WHAT YOU SHOULD DO:
Return each line in the records below that includes "called".

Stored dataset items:

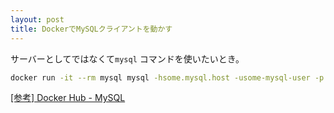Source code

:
 ```yaml
---
layout: post
title: DockerでMySQLクライアントを動かす
---
```


サーバーとしてではなくて`mysql` コマンドを使いたいとき。

```bash
docker run -it --rm mysql mysql -hsome.mysql.host -usome-mysql-user -p
```

[[参考] Docker Hub - MySQL](https://hub.docker.com/_/mysql/)
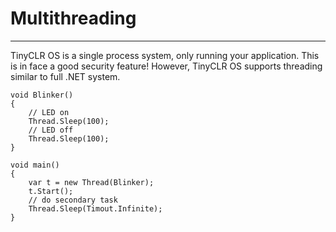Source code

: # Multithreading
---
TinyCLR OS is a single process system, only running your application. This is in face a good security feature! However, TinyCLR OS supports threading similar to full .NET system.

```
void Blinker()
{
    // LED on
    Thread.Sleep(100);
    // LED off
    Thread.Sleep(100);
}

void main()
{
    var t = new Thread(Blinker);
    t.Start();
    // do secondary task
    Thread.Sleep(Timout.Infinite);
}
```
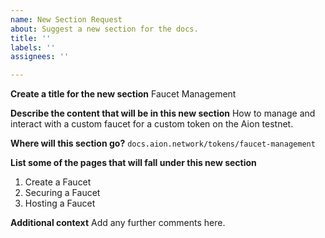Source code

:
 ```yaml
---
name: New Section Request
about: Suggest a new section for the docs.
title: ''
labels: ''
assignees: ''

---
```


**Create a title for the new section**
Faucet Management

**Describe the content that will be in this new section**
How to manage and interact with a custom faucet for a custom token on the Aion testnet.

**Where will this section go?**
`docs.aion.network/tokens/faucet-management`

**List some of the pages that will fall under this new section**
1. Create a Faucet
2. Securing a Faucet
4. Hosting a Faucet

**Additional context**
Add any further comments here.
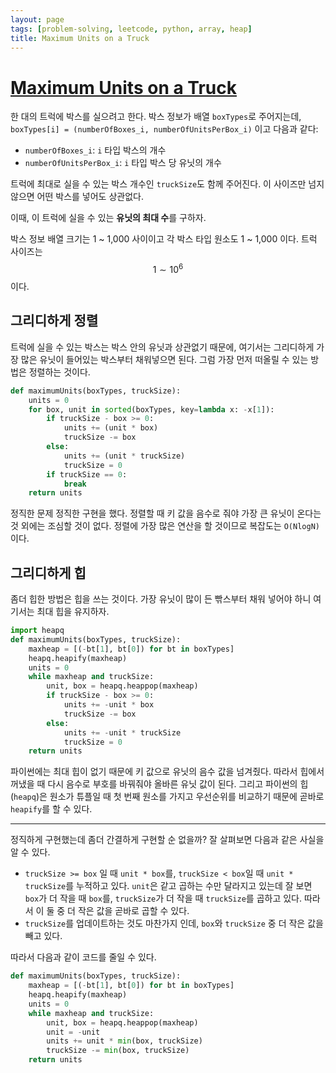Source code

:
 ```yaml
---
layout: page
tags: [problem-solving, leetcode, python, array, heap]
title: Maximum Units on a Truck
---
```


# [Maximum Units on a Truck](https://leetcode.com/problems/maximum-units-on-a-truck/)

 한 대의 트럭에 박스를 실으려고 한다. 박스 정보가 배열 `boxTypes`로
 주어지는데, `boxTypes[i] = (numberOfBoxes_i, numberOfUnitsPerBox_i)`
 이고 다음과 같다:

  - `numberOfBoxes_i`: `i` 타입 박스의 개수
  - `numberOfUnitsPerBox_i`: `i` 타입 박스 당 유닛의 개수

 트럭에 최대로 실을 수 있는 박스 개수인 `truckSize`도 함께
 주어진다. 이 사이즈만 넘지않으면 어떤 박스를 넣어도 상관없다.


 이때, 이 트럭에 실을 수 있는 **유닛의 최대 수**를 구하자.

 박스 정보 배열 크기는 1 ~ 1,000 사이이고 각 박스 타입 원소도 1 ~
 1,000 이다. 트럭 사이즈는 $$ 1 \sim 10^6 $$ 이다.

## 그리디하게 정렬

 트럭에 실을 수 있는 박스는 박스 안의 유닛과 상관없기 때문에, 여기서는
 그리디하게 가장 많은 유닛이 들어있는 박스부터 채워넣으면 된다. 그럼
 가장 먼저 떠올릴 수 있는 방법은 정렬하는 것이다.

```python
def maximumUnits(boxTypes, truckSize):
    units = 0
    for box, unit in sorted(boxTypes, key=lambda x: -x[1]):
        if truckSize - box >= 0:
            units += (unit * box)
            truckSize -= box
        else:
            units += (unit * truckSize)
            truckSize = 0
        if truckSize == 0:
            break
    return units
```

 정직한 문제 정직한 구현을 했다. 정렬할 때 키 값을 음수로 줘야 가장 큰
 유닛이 온다는 것 외에는 조심할 것이 없다. 정렬에 가장 많은 연산을 할
 것이므로 복잡도는 `O(NlogN)`이다.

## 그리디하게 힙

 좀더 힙한 방법은 힙을 쓰는 것이다. 가장 유닛이 많이 든 빢스부터 채워
 넣어야 하니 여기서는 최대 힙을 유지하자.

```python
import heapq
def maximumUnits(boxTypes, truckSize):
    maxheap = [(-bt[1], bt[0]) for bt in boxTypes]
    heapq.heapify(maxheap)
    units = 0
    while maxheap and truckSize:
        unit, box = heapq.heappop(maxheap)
        if truckSize - box >= 0:
            units += -unit * box
            truckSize -= box
        else:
            units += -unit * truckSize
            truckSize = 0
    return units
```

 파이썬에는 최대 힙이 없기 때문에 키 값으로 유닛의 음수 값을
 넘겨줬다. 따라서 힙에서 꺼냈을 때 다시 음수로 부호를 바꿔줘야 올바른
 유닛 값이 된다. 그리고 파이썬의 힙(`heapq`)은 원소가 튜플일 때 첫
 번째 원소를 가지고 우선순위를 비교하기 때문에 곧바로 `heapify`를 할
 수 있다.

---

 정직하게 구현했는데 좀더 간결하게 구현할 순 없을까? 잘 살펴보면
 다음과 같은 사실을 알 수 있다.
 - `truckSize >= box` 일 때 `unit * box`를, `truckSize < box`일 때
   `unit * truckSize`를 누적하고 있다. `unit`은 같고 곱하는 수만
   달라지고 있는데 잘 보면 `box`가 더 작을 때 `box`를, `truckSize`가
   더 작을 때 `truckSize`를 곱하고 있다. 따라서 이 둘 중 더 작은 값을
   곧바로 곱할 수 있다.
 - `truckSize`를 업데이트하는 것도 마찬가지 인데, `box`와 `truckSize`
   중 더 작은 값을 빼고 있다.

 따라서 다음과 같이 코드를 줄일 수 있다.

```python
def maximumUnits(boxTypes, truckSize):
    maxheap = [(-bt[1], bt[0]) for bt in boxTypes]
    heapq.heapify(maxheap)
    units = 0
    while maxheap and truckSize:
        unit, box = heapq.heappop(maxheap)
        unit = -unit
        units += unit * min(box, truckSize)
        truckSize -= min(box, truckSize)
    return units
```
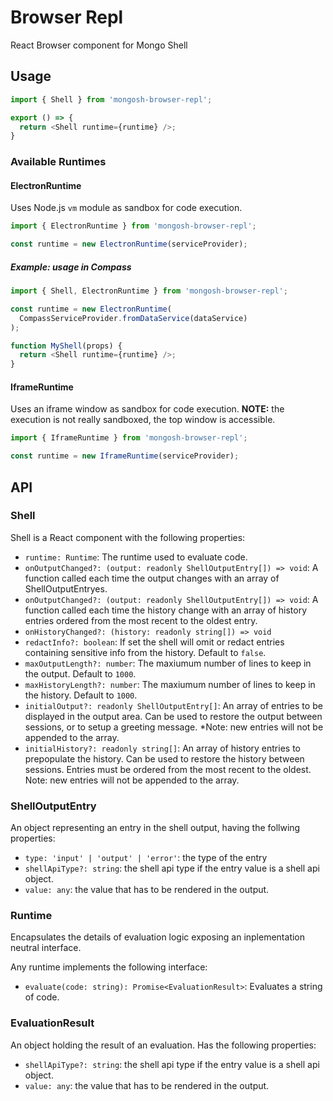 # Browser Repl

React Browser component for Mongo Shell

## Usage

``` js
import { Shell } from 'mongosh-browser-repl';

export () => {
  return <Shell runtime={runtime} />;
}
```

### Available Runtimes

#### ElectronRuntime

Uses Node.js `vm` module as sandbox for code execution.

``` js
import { ElectronRuntime } from 'mongosh-browser-repl';

const runtime = new ElectronRuntime(serviceProvider);
```

##### Example: usage in Compass

``` js
import { Shell, ElectronRuntime } from 'mongosh-browser-repl';

const runtime = new ElectronRuntime(
  CompassServiceProvider.fromDataService(dataService)
);

function MyShell(props) {
  return <Shell runtime={runtime} />;
}
```

#### IframeRuntime

Uses an iframe window as sandbox for code execution. **NOTE:** the execution is not really sandboxed, the top window is accessible.

``` js
import { IframeRuntime } from 'mongosh-browser-repl';

const runtime = new IframeRuntime(serviceProvider);
```

## API

### Shell

Shell is a React component with the following properties:

- `runtime: Runtime`: The runtime used to evaluate code.
- `onOutputChanged?: (output: readonly ShellOutputEntry[]) => void`: A function called each time the output changes with an array of ShellOutputEntryes.
- `onOutputChanged?: (output: readonly ShellOutputEntry[]) => void`: A function called each time the history change with an array of history entries ordered from the most recent to the oldest entry.
- `onHistoryChanged?: (history: readonly string[]) => void`
- `redactInfo?: boolean`: If set the shell will omit or redact entries containing sensitive info from the history. Default to `false`.
- `maxOutputLength?: number`: The maxiumum number of lines to keep in the output. Default to `1000`.
- `maxHistoryLength?: number`: The maxiumum number of lines to keep in the history. Default to `1000`.
- `initialOutput?: readonly ShellOutputEntry[]`: An array of entries to be displayed in the output area. Can be used to restore the output between sessions, or to setup a greeting message. *Note: new entries will not be appended to the array.
- `initialHistory?: readonly string[]`: An array of history entries to prepopulate the history.
  Can be used to restore the history between sessions. Entries must be ordered from the most recent to the oldest. Note: new entries will not be appended to the array.

### ShellOutputEntry

An object representing an entry in the shell output, having the follwing properties:

- `type: 'input' | 'output' | 'error'`: the type of the entry
- `shellApiType?: string`: the shell api type if the entry value is a shell api object.
- `value: any`: the value that has to be rendered in the output.

### Runtime

Encapsulates the details of evaluation logic exposing an inplementation neutral
interface.

Any runtime implements the following interface:

- `evaluate(code: string): Promise<EvaluationResult>`: Evaluates a string of code.

### EvaluationResult

An object holding the result of an evaluation. Has the following properties:

- `shellApiType?: string`: the shell api type if the entry value is a shell api object.
- `value: any`: the value that has to be rendered in the output.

WRITTEN ANSWER:
- `onOutputChanged?: (output: readonly ShellOutputEntry[]) => void`: A function called each time the output changes with an array of ShellOutputEntryes.
- `onOutputChanged?: (output: readonly ShellOutputEntry[]) => void`: A function called each time the history change with an array of history entries ordered from the most recent to the oldest entry.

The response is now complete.